(July 9th, 2015, 16:50)Krill Wrote: I'm not sure that PHI is inherently broken given other changes is reversion of religion system to RtR baseline. Settled GS give multiplied beakers and only 1 less hpt than GP. I think that the spec system needs rebuilding along the lines of the proposed RtR 3.x line.but I do have a system redesign that involves the creation of new specs that do not give gpp and lower yield to enable balancing of this mechanic.

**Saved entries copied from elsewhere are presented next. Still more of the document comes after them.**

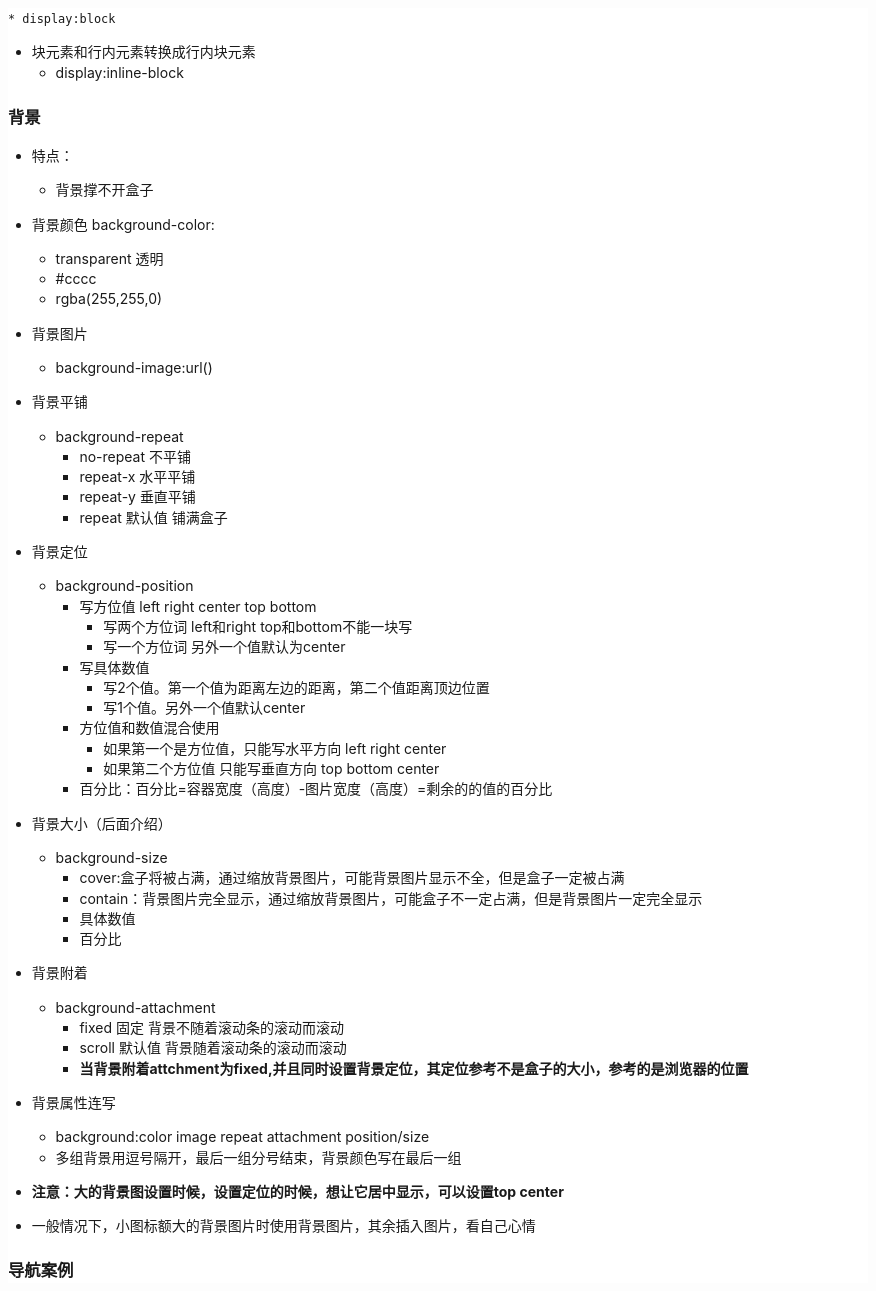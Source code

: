     * display:block
  * 块元素和行内元素转换成行内块元素
    * display:inline-block

### 背景

* 特点：
  
  * 背景撑不开盒子
* 背景颜色 background-color:
  * transparent 透明
  * #cccc
  * rgba(255,255,0)
* 背景图片
  
  * background-image:url()
* 背景平铺
  * background-repeat
    * no-repeat 不平铺
    * repeat-x 水平平铺 
    * repeat-y 垂直平铺
    * repeat 默认值 铺满盒子
* 背景定位
  * background-position
    * 写方位值 left right center top bottom
      * 写两个方位词 left和right top和bottom不能一块写
      * 写一个方位词 另外一个值默认为center
    * 写具体数值
      * 写2个值。第一个值为距离左边的距离，第二个值距离顶边位置
      * 写1个值。另外一个值默认center
    * 方位值和数值混合使用
      * 如果第一个是方位值，只能写水平方向	left  right center 
      * 如果第二个方位值 只能写垂直方向 top bottom center
    * 百分比：百分比=容器宽度（高度）-图片宽度（高度）=剩余的的值的百分比
* 背景大小（后面介绍）
  * background-size
    * cover:盒子将被占满，通过缩放背景图片，可能背景图片显示不全，但是盒子一定被占满
    * contain：背景图片完全显示，通过缩放背景图片，可能盒子不一定占满，但是背景图片一定完全显示
    * 具体数值
    * 百分比
* 背景附着
  * background-attachment
    * fixed 固定 背景不随着滚动条的滚动而滚动
    * scroll 默认值 背景随着滚动条的滚动而滚动
    * **当背景附着attchment为fixed,并且同时设置背景定位，其定位参考不是盒子的大小，参考的是浏览器的位置**
* 背景属性连写
  * background:color image repeat attachment position/size
  * 多组背景用逗号隔开，最后一组分号结束，背景颜色写在最后一组
* **注意：大的背景图设置时候，设置定位的时候，想让它居中显示，可以设置top center**
* 一般情况下，小图标额大的背景图片时使用背景图片，其余插入图片，看自己心情

### 导航案例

Hmmm, well its hard to say with new spec types. But, I do disagree on GS vs GP; going for GP early is a lot stronger I think, because you can get them without spending any food via Stonehenge and The Oracle. A pair of GS takes what, 20 citizen turns? Compared to a grassland forest, that's a cost of 60 foodhammers, which is paid back (not counting interest or the beakers) in 30 turns. Four GS, for 3 settled plus an academy, thus takes 90 turns to pay back these foodhammers. In contrast, four settled GP, if you use Stonehenge + Oracle to get the first one, might cost only 32 foodhammers (one temple priest for 16 turns for the second set of GPs) and take only 4 turns to pay back. (plus all the gold they generate). On top of that, building a temple is a lot cheaper than building a library.
These numbers are kinda sloppy, but I'm trying to show that getting a bunch of settled GP early doesn't slow one's expansion as much as getting a bunch of early GS. It's just something to considering when balancing the trait.
Quote:Lumber mills if left as growth times will probably need to be changed to 0/1/2/3 hammers on building/10/20/40 turns and no other effects.
I thought lumbermills were actually almost OK, if they lost the +1 hammer from Standardization. I think 1h/1c/1h/1h is better than 1h/1c/1h/1f though; +1f at lvl 4 seems kinda pointless. A level-1 lumbermill being the same as an unimproved tile seems pretty lousy because they're extremely expensive to build early, being 9 worker turns per tile. 19 turns of suffering for a 2/2 tile seems terrible.